_How to complete this task_
Everything in the listing below from the line containing "### isPartOf" through the line containing "[Letters of Anna" must be repeated exactly; the remaining lines are not wanted.

━━━━━━━━

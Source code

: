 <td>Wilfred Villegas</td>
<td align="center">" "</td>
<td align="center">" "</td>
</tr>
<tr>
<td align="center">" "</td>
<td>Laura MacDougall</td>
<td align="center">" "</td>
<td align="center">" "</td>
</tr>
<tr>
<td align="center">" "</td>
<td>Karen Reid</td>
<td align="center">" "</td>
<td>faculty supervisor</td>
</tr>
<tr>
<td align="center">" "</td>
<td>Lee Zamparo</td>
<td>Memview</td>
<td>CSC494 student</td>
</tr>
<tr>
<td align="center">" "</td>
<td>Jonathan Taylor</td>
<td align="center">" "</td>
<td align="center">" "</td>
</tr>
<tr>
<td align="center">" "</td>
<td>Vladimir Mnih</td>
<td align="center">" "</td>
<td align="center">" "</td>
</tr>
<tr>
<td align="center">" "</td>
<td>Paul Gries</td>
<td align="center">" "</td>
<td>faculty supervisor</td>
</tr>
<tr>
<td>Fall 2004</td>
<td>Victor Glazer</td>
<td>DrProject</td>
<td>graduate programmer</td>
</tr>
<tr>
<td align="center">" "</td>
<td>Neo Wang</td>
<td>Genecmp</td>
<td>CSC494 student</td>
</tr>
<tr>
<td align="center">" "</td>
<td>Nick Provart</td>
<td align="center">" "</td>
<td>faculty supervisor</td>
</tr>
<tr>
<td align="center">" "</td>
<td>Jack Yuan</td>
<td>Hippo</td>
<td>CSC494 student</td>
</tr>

━━━━━━━━

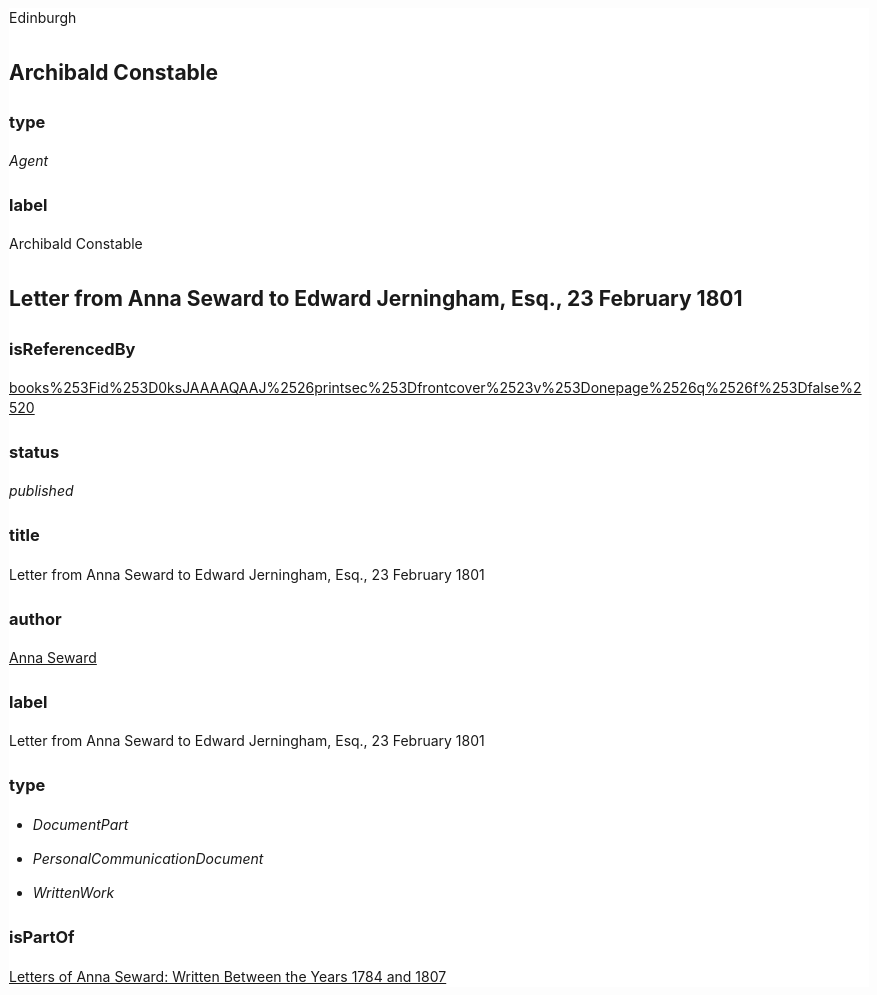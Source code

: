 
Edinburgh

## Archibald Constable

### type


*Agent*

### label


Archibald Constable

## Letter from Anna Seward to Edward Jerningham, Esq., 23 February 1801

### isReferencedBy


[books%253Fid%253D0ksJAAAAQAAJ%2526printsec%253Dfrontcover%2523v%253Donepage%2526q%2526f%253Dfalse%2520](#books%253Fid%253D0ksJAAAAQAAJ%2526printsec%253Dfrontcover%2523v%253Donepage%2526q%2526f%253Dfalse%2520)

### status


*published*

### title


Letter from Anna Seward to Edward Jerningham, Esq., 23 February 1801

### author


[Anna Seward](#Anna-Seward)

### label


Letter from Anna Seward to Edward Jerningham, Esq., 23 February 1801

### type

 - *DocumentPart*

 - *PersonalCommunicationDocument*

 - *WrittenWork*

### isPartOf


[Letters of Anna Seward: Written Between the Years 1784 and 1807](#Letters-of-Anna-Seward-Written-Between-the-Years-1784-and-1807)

━━━━━━━━

_Finished exercise_
### isPartOf


[Letters of Anna Seward: Written Between the Years 1784 and 1807](#Letters-of-Anna-Seward-Written-Between-the-Years-1784-and-1807)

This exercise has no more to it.